What to do:
Retype all of the records shown beneath this task, exactly as they stand.
+ + +
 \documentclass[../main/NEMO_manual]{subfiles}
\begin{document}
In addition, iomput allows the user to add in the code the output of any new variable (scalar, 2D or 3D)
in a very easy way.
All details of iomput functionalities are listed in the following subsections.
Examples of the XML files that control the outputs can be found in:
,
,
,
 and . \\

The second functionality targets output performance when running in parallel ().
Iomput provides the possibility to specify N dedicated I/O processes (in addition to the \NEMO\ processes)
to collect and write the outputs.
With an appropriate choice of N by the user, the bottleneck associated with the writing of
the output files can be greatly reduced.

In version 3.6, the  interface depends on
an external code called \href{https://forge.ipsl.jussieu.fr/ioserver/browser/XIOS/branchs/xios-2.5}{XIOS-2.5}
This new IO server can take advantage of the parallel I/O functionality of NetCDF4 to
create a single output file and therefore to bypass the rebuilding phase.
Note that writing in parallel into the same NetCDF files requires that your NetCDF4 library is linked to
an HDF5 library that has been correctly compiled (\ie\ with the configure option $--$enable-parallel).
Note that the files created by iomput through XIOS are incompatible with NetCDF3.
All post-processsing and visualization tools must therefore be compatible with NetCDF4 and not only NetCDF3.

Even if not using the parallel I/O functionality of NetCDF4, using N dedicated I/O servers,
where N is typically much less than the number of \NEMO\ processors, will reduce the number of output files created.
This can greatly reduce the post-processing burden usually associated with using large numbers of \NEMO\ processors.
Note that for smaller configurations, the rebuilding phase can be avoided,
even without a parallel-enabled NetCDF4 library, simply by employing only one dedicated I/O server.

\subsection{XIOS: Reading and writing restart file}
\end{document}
+ + +
Answer area:
 \documentclass[../main/NEMO_manual]{subfiles}
\begin{document}
In addition, iomput allows the user to add in the code the output of any new variable (scalar, 2D or 3D)
in a very easy way.
All details of iomput functionalities are listed in the following subsections.
Examples of the XML files that control the outputs can be found in:
,
,
,
 and . \\

The second functionality targets output performance when running in parallel ().
Iomput provides the possibility to specify N dedicated I/O processes (in addition to the \NEMO\ processes)
to collect and write the outputs.
With an appropriate choice of N by the user, the bottleneck associated with the writing of
the output files can be greatly reduced.

In version 3.6, the  interface depends on
an external code called \href{https://forge.ipsl.jussieu.fr/ioserver/browser/XIOS/branchs/xios-2.5}{XIOS-2.5}
This new IO server can take advantage of the parallel I/O functionality of NetCDF4 to
create a single output file and therefore to bypass the rebuilding phase.
Note that writing in parallel into the same NetCDF files requires that your NetCDF4 library is linked to
an HDF5 library that has been correctly compiled (\ie\ with the configure option $--$enable-parallel).
Note that the files created by iomput through XIOS are incompatible with NetCDF3.
All post-processsing and visualization tools must therefore be compatible with NetCDF4 and not only NetCDF3.

Even if not using the parallel I/O functionality of NetCDF4, using N dedicated I/O servers,
where N is typically much less than the number of \NEMO\ processors, will reduce the number of output files created.
This can greatly reduce the post-processing burden usually associated with using large numbers of \NEMO\ processors.
Note that for smaller configurations, the rebuilding phase can be avoided,
even without a parallel-enabled NetCDF4 library, simply by employing only one dedicated I/O server.

\subsection{XIOS: Reading and writing restart file}
\end{document}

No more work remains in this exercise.